(Collected data entries)
┄┄┄┄┄┄┄┄┄┄┄┄┄┄┄┄┄┄┄┄

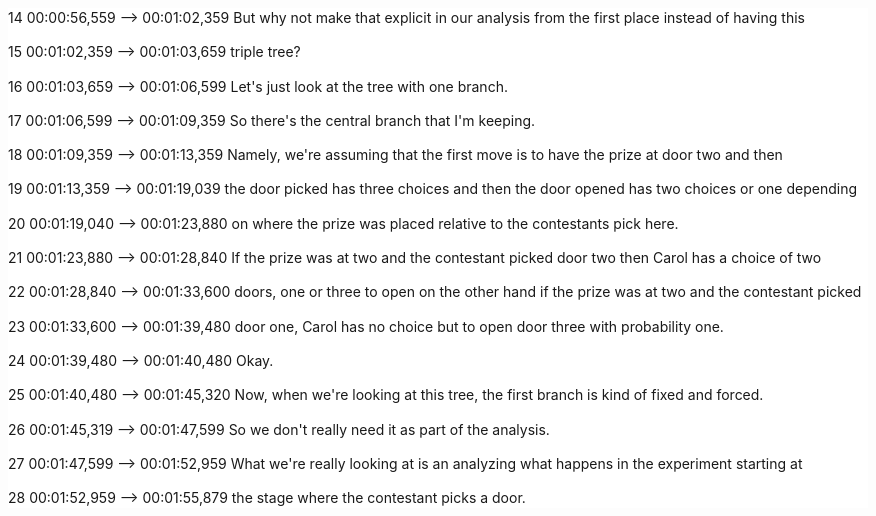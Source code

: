 14
00:00:56,559 --> 00:01:02,359
But why not make that explicit in our analysis from the first place instead of having this

15
00:01:02,359 --> 00:01:03,659
triple tree?

16
00:01:03,659 --> 00:01:06,599
Let's just look at the tree with one branch.

17
00:01:06,599 --> 00:01:09,359
So there's the central branch that I'm keeping.

18
00:01:09,359 --> 00:01:13,359
Namely, we're assuming that the first move is to have the prize at door two and then

19
00:01:13,359 --> 00:01:19,039
the door picked has three choices and then the door opened has two choices or one depending

20
00:01:19,040 --> 00:01:23,880
on where the prize was placed relative to the contestants pick here.

21
00:01:23,880 --> 00:01:28,840
If the prize was at two and the contestant picked door two then Carol has a choice of two

22
00:01:28,840 --> 00:01:33,600
doors, one or three to open on the other hand if the prize was at two and the contestant picked

23
00:01:33,600 --> 00:01:39,480
door one, Carol has no choice but to open door three with probability one.

24
00:01:39,480 --> 00:01:40,480
Okay.

25
00:01:40,480 --> 00:01:45,320
Now, when we're looking at this tree, the first branch is kind of fixed and forced.

26
00:01:45,319 --> 00:01:47,599
So we don't really need it as part of the analysis.

27
00:01:47,599 --> 00:01:52,959
What we're really looking at is an analyzing what happens in the experiment starting at

28
00:01:52,959 --> 00:01:55,879
the stage where the contestant picks a door.
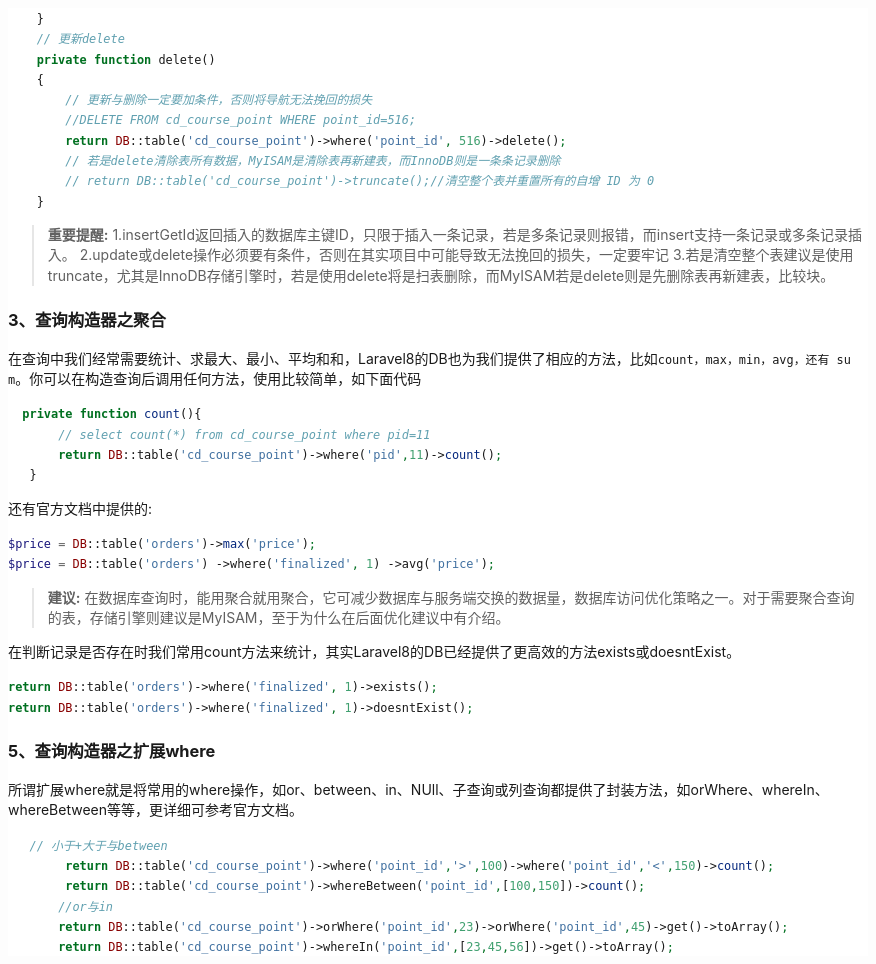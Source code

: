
 ```php
    }
    // 更新delete
    private function delete()
    {
        // 更新与删除一定要加条件，否则将导航无法挽回的损失
        //DELETE FROM cd_course_point WHERE point_id=516;
        return DB::table('cd_course_point')->where('point_id', 516)->delete();
        // 若是delete清除表所有数据，MyISAM是清除表再新建表，而InnoDB则是一条条记录删除
        // return DB::table('cd_course_point')->truncate();//清空整个表并重置所有的自增 ID 为 0
    }
```

> **重要提醒:**
> 1.insertGetId返回插入的数据库主键ID，只限于插入一条记录，若是多条记录则报错，而insert支持一条记录或多条记录插入。
> 2.update或delete操作必须要有条件，否则在其实项目中可能导致无法挽回的损失，一定要牢记
> 3.若是清空整个表建议是使用truncate，尤其是InnoDB存储引擎时，若是使用delete将是扫表删除，而MyISAM若是delete则是先删除表再新建表，比较块。

### 3、查询构造器之聚合

在查询中我们经常需要统计、求最大、最小、平均和和，Laravel8的DB也为我们提供了相应的方法，比如`count，max，min，avg，还有 sum`。你可以在构造查询后调用任何方法，使用比较简单，如下面代码

 ```php
   private function count(){
        // select count(*) from cd_course_point where pid=11
        return DB::table('cd_course_point')->where('pid',11)->count();
    }    
 ```

 还有官方文档中提供的:

  ```php
  $price = DB::table('orders')->max('price');
  $price = DB::table('orders') ->where('finalized', 1) ->avg('price');
  ```

  > **建议:** 在数据库查询时，能用聚合就用聚合，它可减少数据库与服务端交换的数据量，数据库访问优化策略之一。对于需要聚合查询的表，存储引擎则建议是MyISAM，至于为什么在后面优化建议中有介绍。

  在判断记录是否存在时我们常用count方法来统计，其实Laravel8的DB已经提供了更高效的方法exists或doesntExist。

  ```php
  return DB::table('orders')->where('finalized', 1)->exists();
return DB::table('orders')->where('finalized', 1)->doesntExist();
  ```

### 5、查询构造器之扩展where

所谓扩展where就是将常用的where操作，如or、between、in、NUll、子查询或列查询都提供了封装方法，如orWhere、whereIn、whereBetween等等，更详细可参考官方文档。

```php
   // 小于+大于与between
        return DB::table('cd_course_point')->where('point_id','>',100)->where('point_id','<',150)->count();
        return DB::table('cd_course_point')->whereBetween('point_id',[100,150])->count();
       //or与in
       return DB::table('cd_course_point')->orWhere('point_id',23)->orWhere('point_id',45)->get()->toArray();
       return DB::table('cd_course_point')->whereIn('point_id',[23,45,56])->get()->toArray();
```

┄┄┄┄┄┄┄┄┄┄┄┄┄┄┄┄┄┄┄┄

> **Exercise details**:
Go through the records above and copy every line holding the word "three".

> **Exercise response**:
the door picked has three choices and then the door opened has two choices or one depending
doors, one or three to open on the other hand if the prize was at two and the contestant picked
door one, Carol has no choice but to open door three with probability one.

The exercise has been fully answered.